Wednesday, October 9, 2013

Acid Rain Impacts

Location of acid rain and trends
Urban air pollution is probably the most well-known problem created by rapid industrialization. Air pollution around major factories, thermal power plants, open mines and quarries has attracted a lot of attention. Rain over India is much less acidic than most of the other countries in Asia, Europe and North America. However, it has become more and more acidic over the last few decades.

The pH of rain in India ranges from 5.9 to 8.4, and the average is about 6.7. India seems to be much better off than the USA (4.15–6.19), Canada (4.23–5.96), Germany (4.05–4.25), Norway (4.10–4.40), and most other countries. However, there are places in India where things are not so good. Parts of south Bihar and West Bengal are likely to be the worst affected, along with the southernmost tip of the Indian peninsula. Occasional rains with a pH of 4.8 have been reported from Chembur in Mumbai and a pH of 4.5 from Delhi. The more worrying trend is the gradual acidification of the rain in India over the last couple of decades – the pH has decreased from 7.0 to 6.1 in Delhi, and from 9.1 to 6.3 in Agra.



Causes and impacts
Thermal power plants in India, which generally use coal with relatively high sulphur content (0.5 per cent to three per cent), are the major source of oxides of sulphur – they release about 2,500 tons per year. Oxides of nitrogen are produced during high-temperature combustion. The greatest source of nitrogen oxides is road vehicles.

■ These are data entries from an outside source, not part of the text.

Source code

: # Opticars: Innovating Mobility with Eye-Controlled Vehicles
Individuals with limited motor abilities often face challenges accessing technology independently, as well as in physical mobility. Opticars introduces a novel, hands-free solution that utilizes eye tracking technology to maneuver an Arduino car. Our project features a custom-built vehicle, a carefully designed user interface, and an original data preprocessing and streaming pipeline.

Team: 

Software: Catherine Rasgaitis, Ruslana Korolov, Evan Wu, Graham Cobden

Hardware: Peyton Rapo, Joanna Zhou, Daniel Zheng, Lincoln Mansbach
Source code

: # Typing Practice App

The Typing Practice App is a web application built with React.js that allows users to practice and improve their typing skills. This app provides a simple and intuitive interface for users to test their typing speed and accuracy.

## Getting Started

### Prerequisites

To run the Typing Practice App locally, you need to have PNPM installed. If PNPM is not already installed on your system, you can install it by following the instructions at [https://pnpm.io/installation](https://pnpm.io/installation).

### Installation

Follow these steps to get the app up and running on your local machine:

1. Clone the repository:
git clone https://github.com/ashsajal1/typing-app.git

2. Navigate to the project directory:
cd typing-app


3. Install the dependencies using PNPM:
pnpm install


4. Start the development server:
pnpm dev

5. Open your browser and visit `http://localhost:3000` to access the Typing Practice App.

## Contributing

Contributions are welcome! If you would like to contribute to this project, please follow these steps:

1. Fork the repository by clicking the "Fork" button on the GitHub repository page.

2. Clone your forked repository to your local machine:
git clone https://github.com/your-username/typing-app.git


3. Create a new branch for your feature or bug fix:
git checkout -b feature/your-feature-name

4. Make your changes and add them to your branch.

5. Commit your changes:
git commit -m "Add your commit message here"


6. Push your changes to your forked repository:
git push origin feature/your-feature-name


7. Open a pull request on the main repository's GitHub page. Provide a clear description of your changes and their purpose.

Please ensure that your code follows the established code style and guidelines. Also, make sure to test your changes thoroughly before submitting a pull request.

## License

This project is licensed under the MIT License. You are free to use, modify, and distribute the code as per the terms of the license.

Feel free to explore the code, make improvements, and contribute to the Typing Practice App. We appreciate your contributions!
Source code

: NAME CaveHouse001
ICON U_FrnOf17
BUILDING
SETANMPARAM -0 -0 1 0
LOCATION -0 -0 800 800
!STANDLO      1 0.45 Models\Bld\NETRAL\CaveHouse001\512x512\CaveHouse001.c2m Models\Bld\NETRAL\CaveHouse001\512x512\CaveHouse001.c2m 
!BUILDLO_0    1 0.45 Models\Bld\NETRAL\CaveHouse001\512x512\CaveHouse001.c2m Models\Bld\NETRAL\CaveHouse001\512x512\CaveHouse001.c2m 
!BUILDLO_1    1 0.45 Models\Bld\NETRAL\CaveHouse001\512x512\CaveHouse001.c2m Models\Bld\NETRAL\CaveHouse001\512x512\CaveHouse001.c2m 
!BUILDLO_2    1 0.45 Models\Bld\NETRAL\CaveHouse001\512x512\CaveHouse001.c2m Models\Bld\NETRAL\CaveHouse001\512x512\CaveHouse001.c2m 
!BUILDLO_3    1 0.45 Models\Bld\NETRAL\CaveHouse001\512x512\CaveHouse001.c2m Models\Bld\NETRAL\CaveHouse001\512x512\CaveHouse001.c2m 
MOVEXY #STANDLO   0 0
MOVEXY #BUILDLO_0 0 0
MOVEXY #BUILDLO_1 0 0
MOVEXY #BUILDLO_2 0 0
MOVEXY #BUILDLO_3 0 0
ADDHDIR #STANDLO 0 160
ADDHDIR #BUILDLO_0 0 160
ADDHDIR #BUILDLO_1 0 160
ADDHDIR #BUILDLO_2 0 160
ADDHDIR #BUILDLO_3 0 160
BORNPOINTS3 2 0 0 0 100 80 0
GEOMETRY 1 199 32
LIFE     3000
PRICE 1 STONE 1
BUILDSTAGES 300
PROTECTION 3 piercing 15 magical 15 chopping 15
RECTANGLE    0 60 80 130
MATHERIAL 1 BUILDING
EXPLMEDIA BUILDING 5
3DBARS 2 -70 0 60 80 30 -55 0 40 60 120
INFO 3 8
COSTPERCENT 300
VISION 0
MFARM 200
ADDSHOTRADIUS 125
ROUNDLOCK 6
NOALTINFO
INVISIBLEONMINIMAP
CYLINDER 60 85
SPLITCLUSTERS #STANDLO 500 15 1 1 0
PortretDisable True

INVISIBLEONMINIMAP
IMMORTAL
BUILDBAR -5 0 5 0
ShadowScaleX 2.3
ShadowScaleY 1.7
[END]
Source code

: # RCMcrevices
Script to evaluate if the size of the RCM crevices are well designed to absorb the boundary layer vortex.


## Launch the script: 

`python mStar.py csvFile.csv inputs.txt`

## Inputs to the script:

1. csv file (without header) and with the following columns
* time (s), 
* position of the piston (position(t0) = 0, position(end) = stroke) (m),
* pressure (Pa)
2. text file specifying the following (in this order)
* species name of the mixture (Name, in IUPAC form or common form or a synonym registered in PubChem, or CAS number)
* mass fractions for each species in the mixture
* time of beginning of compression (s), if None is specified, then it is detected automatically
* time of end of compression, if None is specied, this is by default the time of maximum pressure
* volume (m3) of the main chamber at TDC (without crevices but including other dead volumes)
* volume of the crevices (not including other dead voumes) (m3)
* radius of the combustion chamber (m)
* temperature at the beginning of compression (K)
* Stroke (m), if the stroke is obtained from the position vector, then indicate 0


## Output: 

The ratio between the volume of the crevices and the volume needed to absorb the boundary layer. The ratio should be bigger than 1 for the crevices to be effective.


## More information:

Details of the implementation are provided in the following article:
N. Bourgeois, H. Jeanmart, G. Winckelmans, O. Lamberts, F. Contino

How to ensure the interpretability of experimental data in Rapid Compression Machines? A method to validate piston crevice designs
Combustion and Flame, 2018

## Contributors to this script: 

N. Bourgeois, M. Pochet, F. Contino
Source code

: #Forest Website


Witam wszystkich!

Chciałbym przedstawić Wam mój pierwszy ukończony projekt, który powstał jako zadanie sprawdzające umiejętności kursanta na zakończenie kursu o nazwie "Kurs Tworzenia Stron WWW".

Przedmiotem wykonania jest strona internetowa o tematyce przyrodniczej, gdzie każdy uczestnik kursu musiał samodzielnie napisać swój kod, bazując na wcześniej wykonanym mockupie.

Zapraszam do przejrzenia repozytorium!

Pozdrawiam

India has been rather lucky to have predominantly alkaline-rich soils. For example, in the Thar Desert in the northwest of India, the aerosols from coastal areas help reduce the acidity to a considerable extent. Higher temperatures prevalent in India also contribute towards transforming the oxides of sulphur to sulphates and oxides of nitrogen to nitrates. India also does not have natural sources of sulphur emission like volcanoes. These factors have kept the acid rain in check so far. However, the emissions from the increasing number of power plants, industries, fossil-fuel burning and vehicles have gradually begun to overcome the natural checks. In 1990, none of the ecosystems in India was threatened by acid rain. However, if steps are not taken to control emissions, by the year 2020 about 85 per cent of the ecosystems will be threatened by acid rain.

Possible solutions
India’s solutions are similar to that of many other countries: the use of cleaner fuels, a gradual switching to renewable energy and the use of catalytic converters. In addition, a 66–130 million-hectare wasteland should provide enough ground for growing biomass and using renewable sources of energy in a sustainable manner.